Shelf.io incident
Search, Announcements, and Feedback API errors (US)
Shelf.io experienced a minor incident on October 17, 2025 affecting Viewing Content & Search, lasting 41m. The incident has been resolved; the full update timeline is below.
Affected components
Update timeline
- investigating Oct 17, 2025, 03:34 PM UTC
We are currently investigating increased error rates affecting search and content discovery in our US region. Some users may experience slower response times or intermittent errors when searching for content, viewing announcements, or submitting feedback. Other platform capabilities, including content creation and editing, remain fully operational.
- monitoring Oct 17, 2025, 04:03 PM UTC
We have identified and addressed the underlying issue affecting search and content discovery performance in the US region. Our engineering team has implemented corrective measures and is actively monitoring system behavior. During peak impact, approximately 20-40% of search and content discovery requests experienced errors. We continue to observe system performance to ensure full stability.
- resolved Oct 19, 2025, 06:29 PM UTC
This incident has been resolved. All search, announcement, and feedback services in the US region have returned to normal operation. System monitoring confirms stable performance with no residual errors. We apologize for any disruption this may have caused.

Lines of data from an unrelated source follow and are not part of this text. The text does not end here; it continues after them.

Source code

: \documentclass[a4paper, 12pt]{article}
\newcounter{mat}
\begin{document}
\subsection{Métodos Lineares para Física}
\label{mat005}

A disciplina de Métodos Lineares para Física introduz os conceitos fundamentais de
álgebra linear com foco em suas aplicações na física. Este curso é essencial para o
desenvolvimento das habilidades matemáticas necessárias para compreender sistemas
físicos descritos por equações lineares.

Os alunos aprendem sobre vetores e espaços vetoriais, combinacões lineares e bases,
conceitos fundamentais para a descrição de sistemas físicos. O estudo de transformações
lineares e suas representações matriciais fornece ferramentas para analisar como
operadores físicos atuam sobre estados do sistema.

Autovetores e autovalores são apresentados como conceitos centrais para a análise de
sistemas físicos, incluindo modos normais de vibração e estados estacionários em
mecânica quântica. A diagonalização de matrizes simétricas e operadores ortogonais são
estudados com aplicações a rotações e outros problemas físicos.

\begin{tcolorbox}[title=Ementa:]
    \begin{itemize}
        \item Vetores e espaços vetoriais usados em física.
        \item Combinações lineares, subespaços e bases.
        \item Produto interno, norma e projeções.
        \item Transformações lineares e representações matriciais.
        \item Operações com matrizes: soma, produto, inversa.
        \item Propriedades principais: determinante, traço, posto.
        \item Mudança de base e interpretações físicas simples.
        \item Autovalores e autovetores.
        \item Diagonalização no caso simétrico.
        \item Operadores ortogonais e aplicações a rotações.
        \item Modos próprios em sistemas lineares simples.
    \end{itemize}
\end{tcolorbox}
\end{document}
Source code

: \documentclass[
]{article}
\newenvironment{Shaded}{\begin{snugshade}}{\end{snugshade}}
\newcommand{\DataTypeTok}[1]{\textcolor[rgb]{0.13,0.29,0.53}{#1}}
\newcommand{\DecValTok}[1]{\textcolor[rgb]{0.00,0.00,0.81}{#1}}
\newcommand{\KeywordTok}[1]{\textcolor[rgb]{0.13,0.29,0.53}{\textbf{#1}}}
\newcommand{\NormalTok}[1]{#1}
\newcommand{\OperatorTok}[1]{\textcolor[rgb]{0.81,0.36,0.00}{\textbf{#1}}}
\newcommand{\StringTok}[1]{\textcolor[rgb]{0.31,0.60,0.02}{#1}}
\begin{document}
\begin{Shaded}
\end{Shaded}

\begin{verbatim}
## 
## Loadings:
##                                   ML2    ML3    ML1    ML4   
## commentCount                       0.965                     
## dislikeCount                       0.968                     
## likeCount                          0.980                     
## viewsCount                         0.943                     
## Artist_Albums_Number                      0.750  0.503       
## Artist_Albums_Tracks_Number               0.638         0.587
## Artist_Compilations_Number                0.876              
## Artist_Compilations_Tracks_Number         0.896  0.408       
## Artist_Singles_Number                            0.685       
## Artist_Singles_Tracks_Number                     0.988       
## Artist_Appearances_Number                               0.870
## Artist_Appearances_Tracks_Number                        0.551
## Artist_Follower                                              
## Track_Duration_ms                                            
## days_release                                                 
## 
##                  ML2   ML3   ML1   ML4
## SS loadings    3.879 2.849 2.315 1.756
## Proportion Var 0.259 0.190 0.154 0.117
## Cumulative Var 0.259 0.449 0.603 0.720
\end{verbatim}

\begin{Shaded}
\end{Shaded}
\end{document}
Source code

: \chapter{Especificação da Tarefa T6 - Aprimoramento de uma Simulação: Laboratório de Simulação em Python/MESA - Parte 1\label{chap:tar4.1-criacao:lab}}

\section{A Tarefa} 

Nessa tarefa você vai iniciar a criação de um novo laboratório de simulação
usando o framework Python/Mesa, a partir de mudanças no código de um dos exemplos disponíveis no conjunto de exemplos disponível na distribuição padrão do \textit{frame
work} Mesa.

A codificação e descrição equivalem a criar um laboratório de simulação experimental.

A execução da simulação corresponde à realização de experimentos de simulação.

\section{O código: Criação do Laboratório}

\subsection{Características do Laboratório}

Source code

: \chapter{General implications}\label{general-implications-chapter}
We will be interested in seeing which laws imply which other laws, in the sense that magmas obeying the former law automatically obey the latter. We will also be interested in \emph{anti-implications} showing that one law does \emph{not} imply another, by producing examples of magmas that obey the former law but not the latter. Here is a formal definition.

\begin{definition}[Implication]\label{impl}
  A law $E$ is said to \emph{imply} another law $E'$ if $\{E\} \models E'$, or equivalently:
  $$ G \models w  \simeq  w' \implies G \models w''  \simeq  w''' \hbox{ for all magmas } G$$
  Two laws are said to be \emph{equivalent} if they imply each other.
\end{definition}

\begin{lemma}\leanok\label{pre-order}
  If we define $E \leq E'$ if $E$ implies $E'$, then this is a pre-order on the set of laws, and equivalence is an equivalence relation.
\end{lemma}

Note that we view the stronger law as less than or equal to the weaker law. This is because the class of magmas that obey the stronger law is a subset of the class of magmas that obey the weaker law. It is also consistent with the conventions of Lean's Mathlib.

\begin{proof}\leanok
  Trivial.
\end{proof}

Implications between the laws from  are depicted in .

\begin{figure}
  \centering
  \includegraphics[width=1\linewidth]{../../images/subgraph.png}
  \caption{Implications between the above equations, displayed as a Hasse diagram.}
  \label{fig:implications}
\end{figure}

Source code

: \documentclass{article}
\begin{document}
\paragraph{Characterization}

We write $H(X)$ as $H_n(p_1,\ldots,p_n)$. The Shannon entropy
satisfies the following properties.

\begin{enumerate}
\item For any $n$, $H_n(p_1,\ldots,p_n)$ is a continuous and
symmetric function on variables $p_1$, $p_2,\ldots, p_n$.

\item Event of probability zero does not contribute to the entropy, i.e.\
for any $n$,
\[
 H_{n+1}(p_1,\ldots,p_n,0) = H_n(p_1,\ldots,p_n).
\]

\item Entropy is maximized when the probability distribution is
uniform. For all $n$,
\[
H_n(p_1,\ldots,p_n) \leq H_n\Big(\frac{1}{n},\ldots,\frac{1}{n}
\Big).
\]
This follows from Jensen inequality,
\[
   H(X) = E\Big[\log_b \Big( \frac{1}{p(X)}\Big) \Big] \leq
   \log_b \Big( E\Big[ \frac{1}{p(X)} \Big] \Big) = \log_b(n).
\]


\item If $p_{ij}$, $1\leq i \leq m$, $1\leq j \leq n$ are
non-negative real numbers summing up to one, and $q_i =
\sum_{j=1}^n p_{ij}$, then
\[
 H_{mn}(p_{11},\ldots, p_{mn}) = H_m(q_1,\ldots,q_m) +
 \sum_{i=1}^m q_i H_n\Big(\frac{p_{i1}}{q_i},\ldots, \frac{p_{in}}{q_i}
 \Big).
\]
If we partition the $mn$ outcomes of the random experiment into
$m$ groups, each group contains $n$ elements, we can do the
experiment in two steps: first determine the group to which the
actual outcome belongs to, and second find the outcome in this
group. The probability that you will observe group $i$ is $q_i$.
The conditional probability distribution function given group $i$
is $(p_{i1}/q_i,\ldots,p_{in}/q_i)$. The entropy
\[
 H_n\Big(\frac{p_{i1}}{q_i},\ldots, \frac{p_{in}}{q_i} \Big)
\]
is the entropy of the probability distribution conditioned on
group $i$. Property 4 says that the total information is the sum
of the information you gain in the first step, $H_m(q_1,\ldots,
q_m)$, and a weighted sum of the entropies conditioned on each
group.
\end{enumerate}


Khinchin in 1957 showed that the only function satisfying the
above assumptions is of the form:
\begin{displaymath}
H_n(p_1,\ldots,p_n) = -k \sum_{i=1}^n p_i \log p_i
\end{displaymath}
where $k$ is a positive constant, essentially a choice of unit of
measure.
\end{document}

- postmortem Oct 19, 2025, 07:47 PM UTC
On October 17, 2025, between 15:22 and 16:03 UTC, users in our US region experienced intermittent errors when searching for content, viewing announcements, and submitting feedback. At the peak of the incident, approximately 40% of requests to these services returned errors, while other platform capabilities remained fully operational. This event occurred during an ongoing maintenance process to upgrade our search relevance engine - work aimed at delivering more accurate, higher‑quality results to users. We ran this upgrade path in the background for several days at minimal load to avoid disruption. Near the end of the week, a configuration error caused the process to place more load on the system than intended. Coupled with a spike in search activity, this created temporary capacity pressure and intermittent errors in the US region. The outage was partial: error rates varied over the window and peaked around 40%, with the majority of requests continuing to succeed. We've already applied lessons from a prior search incident and rolled out the upgraded search infrastructure in the EU and CA regions; the US region is scheduled next. We'll continue with this upgrade, and will better communicate maintenance windows in advance, align change timing to lower‑traffic periods, and add redundancy specific to search operations to further protect performance during these necessary maintenance activities.